South Carolina Gov. Nikki Haley, herself an outsider who rode the tea party wave into office five years ago, explained the phenomenon.

“You have a lot of people who were told that if we got a majority in the House and a majority in the Senate, then life was gonna be great,” she said in an interview Thursday. “What you’re seeing is that people are angry. Where’s the change? Why aren’t there bills on the president’s desk every day for him to veto? They’re saying, ‘Look, what you said would happen didn’t happen, so we’re going to go with anyone who hasn’t been elected.’ ”

Before Tuesday’s debate in Milwaukee, Republican National Committee Chairman Reince Priebus and Wisconsin Gov. Scott Walker had a reception at the Pfister Hotel with party leaders, donors and operatives. There was little appetite for putting a political knife in the back of either Trump or Carson, according to one person there. Rather, attendees simply hoped both outsiders would go away.
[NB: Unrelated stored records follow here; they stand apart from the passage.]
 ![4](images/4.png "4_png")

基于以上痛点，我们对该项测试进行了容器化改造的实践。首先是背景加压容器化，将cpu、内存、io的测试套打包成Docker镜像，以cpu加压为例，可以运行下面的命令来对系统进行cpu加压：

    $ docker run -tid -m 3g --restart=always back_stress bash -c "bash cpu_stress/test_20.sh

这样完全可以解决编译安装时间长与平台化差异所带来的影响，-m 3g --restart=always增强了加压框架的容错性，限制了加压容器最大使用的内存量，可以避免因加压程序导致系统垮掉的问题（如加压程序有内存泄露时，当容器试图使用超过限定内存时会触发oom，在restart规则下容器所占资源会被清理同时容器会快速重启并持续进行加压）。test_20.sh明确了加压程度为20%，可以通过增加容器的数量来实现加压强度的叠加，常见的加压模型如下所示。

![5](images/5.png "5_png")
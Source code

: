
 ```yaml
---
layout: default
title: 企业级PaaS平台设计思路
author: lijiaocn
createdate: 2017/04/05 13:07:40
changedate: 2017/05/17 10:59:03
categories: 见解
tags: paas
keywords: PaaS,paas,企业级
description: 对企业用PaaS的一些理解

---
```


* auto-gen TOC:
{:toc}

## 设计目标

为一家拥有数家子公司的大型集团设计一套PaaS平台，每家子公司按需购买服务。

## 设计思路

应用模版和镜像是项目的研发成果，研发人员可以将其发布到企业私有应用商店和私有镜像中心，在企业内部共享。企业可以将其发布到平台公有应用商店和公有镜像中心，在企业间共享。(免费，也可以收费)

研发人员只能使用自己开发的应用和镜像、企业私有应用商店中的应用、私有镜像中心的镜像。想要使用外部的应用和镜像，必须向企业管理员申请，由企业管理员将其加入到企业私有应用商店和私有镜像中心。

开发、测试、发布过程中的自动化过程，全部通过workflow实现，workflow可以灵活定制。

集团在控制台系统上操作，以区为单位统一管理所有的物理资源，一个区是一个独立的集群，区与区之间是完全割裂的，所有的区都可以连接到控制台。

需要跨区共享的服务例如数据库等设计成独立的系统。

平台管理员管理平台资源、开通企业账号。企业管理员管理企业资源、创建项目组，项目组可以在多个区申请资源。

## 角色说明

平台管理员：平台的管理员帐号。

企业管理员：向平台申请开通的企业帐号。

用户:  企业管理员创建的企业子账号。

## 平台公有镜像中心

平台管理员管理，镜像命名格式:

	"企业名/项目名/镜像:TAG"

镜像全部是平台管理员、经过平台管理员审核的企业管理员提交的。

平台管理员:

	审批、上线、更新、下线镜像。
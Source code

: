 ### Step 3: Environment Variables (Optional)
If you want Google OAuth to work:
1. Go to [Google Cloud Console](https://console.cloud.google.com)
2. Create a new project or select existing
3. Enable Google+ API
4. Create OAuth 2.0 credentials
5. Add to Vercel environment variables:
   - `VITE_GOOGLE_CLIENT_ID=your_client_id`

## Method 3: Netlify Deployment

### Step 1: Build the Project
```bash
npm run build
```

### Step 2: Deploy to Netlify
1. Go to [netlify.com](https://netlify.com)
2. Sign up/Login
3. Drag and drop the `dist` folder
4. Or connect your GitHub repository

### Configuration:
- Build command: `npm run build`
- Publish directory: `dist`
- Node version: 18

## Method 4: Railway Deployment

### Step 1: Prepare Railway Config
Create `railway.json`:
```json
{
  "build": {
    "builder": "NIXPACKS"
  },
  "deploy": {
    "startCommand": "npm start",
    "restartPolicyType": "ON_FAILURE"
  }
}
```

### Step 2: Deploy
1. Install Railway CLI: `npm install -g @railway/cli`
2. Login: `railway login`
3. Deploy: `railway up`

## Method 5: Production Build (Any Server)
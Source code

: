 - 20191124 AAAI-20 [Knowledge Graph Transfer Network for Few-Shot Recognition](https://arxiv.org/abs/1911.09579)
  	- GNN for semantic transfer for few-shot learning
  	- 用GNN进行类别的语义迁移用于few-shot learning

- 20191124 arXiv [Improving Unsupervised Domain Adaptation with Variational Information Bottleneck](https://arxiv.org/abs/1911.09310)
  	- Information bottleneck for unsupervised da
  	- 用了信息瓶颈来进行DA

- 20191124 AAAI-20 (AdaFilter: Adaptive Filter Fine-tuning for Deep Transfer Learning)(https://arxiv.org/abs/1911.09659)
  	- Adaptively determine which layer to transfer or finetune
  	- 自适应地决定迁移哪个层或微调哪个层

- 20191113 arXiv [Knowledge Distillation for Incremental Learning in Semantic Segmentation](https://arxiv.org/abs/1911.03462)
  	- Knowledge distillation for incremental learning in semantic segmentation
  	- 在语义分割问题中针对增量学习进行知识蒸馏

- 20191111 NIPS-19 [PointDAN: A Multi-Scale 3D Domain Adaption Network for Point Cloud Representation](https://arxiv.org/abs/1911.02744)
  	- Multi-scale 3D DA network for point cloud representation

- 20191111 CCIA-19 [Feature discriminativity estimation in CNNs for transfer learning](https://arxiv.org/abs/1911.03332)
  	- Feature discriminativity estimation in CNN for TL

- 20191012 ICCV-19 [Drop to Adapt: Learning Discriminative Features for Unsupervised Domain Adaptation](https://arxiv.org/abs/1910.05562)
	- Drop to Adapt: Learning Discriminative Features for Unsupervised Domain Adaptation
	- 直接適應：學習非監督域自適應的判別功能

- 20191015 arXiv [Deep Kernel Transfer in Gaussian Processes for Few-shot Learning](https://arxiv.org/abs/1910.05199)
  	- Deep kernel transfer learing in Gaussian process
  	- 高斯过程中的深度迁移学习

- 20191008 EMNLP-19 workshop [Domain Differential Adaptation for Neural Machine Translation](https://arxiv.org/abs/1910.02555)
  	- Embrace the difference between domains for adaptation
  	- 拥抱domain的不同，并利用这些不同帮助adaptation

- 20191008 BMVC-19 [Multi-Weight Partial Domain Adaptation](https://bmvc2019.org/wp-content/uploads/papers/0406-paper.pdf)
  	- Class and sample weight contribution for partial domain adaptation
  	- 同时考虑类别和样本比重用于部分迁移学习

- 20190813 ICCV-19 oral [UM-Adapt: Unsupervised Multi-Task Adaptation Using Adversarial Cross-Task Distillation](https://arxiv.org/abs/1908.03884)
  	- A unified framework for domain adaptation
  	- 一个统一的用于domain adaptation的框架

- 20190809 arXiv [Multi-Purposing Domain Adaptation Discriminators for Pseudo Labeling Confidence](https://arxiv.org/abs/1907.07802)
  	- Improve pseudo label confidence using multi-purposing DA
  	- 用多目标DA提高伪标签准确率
There are similar concerns about Sen. Ted Cruz of Texas, who is gaining steam and is loathed by party elites, but they are more muted, at least for now.
[…]
“To have a leading candidate propose a new federal police force that is going to flush out illegal immigrants across the nation? That’s very disturbing and concerning to me about where that leads Republicans,” said Dick Wadhams, a former GOP chairman in Colorado, a swing state where Republicans are trying to pick up a Senate seat next year.

Said Austin Barbour, a veteran operative and fundraiser now advising former Florida governor Jeb Bush: “If we don’t have the right [nominee], we could lose the Senate, and we could face losses in the House. Those are very, very real concerns. If we’re not careful and we nominate Trump, we’re looking at a race like Barry Goldwater in 1964 or George McGovern in 1972, getting beat up across the board because of our nominee.”

George Voinovich, a retired career politician who rose from county auditor to mayor of Cleveland to governor of Ohio to U.S. senator, said this cycle has been vexing.

“This business has turned into show business,” said Voinovich, who is backing Ohio Gov. John Kasich. “We can’t afford to have somebody sitting in the White House who doesn’t have governing experience and the gravitas to move this country ahead.”

As ye sow so shall ye reap, dudes. This is the party you’ve built — exalting rich jokers and religious hucksters has a price.

My favorite thing in the article (which you should read in full) are the Big Money Boyz all confused about how to deal with this. They think it’s all about money. It isn’t.